Re: performance hit for replication

From

"Dave Page"

Date:

13 April 2005, 05:03:02


> -----Original Message-----
> From: pgsql-performance-owner@postgresql.org
> [mailto:pgsql-performance-owner@postgresql.org] On Behalf Of
> Matthew Nuzum
> Sent: 12 April 2005 17:25
> To: pgsql-performance@postgresql.org
> Subject: [PERFORM] performance hit for replication
>
> So, my question is this: My server currently works great,
> performance wise.
> I need to add fail-over capability, but I'm afraid that introducing a
> stressful task such as replication will hurt my server's
> performance. Is
> there any foundation to my fears? I don't need to replicate
> the archived log
> data because I can easily restore that in a separate step
> from the nightly
> backup if disaster occurs. Also, my database load is largely
> selects.

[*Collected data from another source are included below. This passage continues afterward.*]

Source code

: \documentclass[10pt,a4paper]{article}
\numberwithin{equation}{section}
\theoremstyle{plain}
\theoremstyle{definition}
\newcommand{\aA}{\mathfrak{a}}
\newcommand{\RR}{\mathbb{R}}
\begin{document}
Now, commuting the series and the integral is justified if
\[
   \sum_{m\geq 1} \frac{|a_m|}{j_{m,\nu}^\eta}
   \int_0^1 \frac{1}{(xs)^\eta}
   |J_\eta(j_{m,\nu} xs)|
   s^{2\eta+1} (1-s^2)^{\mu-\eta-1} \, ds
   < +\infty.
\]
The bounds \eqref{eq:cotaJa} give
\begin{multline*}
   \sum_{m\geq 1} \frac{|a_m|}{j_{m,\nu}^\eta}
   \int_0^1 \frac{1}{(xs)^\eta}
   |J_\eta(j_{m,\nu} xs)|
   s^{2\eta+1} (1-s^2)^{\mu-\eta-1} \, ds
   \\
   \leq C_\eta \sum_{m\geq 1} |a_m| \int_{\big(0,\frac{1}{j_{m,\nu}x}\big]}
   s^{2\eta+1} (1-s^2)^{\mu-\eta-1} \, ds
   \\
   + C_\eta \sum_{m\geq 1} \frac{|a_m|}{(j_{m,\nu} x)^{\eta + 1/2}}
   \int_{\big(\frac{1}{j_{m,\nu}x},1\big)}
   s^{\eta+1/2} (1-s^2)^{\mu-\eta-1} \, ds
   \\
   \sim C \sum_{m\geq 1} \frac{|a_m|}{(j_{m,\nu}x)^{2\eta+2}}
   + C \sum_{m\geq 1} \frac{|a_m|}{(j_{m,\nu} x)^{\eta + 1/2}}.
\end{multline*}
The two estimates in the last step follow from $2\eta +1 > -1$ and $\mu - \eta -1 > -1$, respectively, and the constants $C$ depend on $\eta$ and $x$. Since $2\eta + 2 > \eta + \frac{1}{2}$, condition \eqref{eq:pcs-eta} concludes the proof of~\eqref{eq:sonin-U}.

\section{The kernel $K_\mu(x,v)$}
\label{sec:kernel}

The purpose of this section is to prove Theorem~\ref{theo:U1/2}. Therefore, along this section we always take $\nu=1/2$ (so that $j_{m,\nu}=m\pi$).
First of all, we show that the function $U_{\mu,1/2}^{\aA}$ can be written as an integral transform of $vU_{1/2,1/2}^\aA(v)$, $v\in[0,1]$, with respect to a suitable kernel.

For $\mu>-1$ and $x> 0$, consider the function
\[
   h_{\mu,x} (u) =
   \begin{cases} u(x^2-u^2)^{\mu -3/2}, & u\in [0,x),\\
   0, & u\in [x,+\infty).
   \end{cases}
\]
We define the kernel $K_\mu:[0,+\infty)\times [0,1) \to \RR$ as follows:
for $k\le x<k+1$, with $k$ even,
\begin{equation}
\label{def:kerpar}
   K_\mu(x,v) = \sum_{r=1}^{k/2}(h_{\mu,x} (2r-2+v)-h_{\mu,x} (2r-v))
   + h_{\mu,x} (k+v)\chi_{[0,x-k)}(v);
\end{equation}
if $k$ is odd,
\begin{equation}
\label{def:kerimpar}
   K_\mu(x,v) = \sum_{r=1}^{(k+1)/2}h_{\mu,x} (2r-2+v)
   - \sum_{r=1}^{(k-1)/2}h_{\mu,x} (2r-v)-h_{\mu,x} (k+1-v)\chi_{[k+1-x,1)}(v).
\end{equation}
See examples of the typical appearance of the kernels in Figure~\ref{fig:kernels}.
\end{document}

My
> application works great with PostgreSQL 7.3 and 7.4, but I'm
> currently using
> 7.3.

If it's possible to upgrade to 8.0 then perhaps you could make use of
PITR and continuously ship log files to your standby machine.

http://www.postgresql.org/docs/8.0/interactive/backup-online.html

I can't help further with this as I've yet to give it a go myself, but
others here may have tried it.

Regards, Dave.